**Task objective**
Across the entries that follow, work out the number of lines containing the string "more", and state it alone.

**Input**
----------------

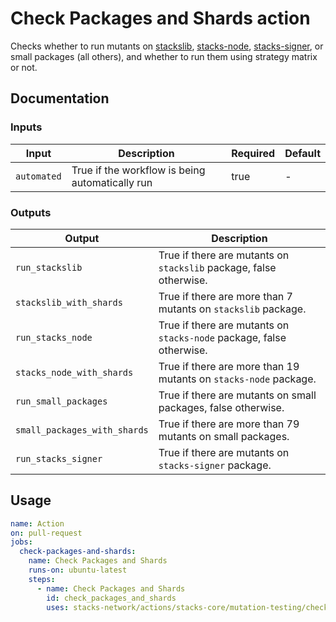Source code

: # Check Packages and Shards action

Checks whether to run mutants on [stackslib](https://github.com/stacks-network/stacks-core/tree/develop/stackslib), [stacks-node](https://github.com/stacks-network/stacks-core/tree/develop/testnet/stacks-node), [stacks-signer](https://github.com/stacks-network/stacks-core/tree/develop/stacks-signer), or small packages (all others), and whether to run them using strategy matrix or not.

## Documentation

### Inputs

| Input       | Description                                     | Required | Default |
| ----------- | ----------------------------------------------- | -------- | ------- |
| `automated` | True if the workflow is being automatically run |   true   |    -    |

### Outputs
| Output | Description |
| ------------------------------- | ----------------------------------------------------- |
| `run_stackslib` | True if there are mutants on `stackslib` package, false otherwise.
| `stackslib_with_shards` | True if there are more than 7 mutants on `stackslib` package.
| `run_stacks_node` | True if there are mutants on `stacks-node` package, false otherwise.
| `stacks_node_with_shards` | True if there are more than 19 mutants on `stacks-node` package.
| `run_small_packages` | True if there are mutants on small packages, false otherwise.
| `small_packages_with_shards` | True if there are more than 79 mutants on small packages.
| `run_stacks_signer` | True if there are mutants on `stacks-signer` package.

## Usage

```yaml
name: Action
on: pull-request
jobs:
  check-packages-and-shards:
    name: Check Packages and Shards
    runs-on: ubuntu-latest
    steps:
      - name: Check Packages and Shards
        id: check_packages_and_shards
        uses: stacks-network/actions/stacks-core/mutation-testing/check-packages-and-shards@main
```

----------------

**Response to the task**
3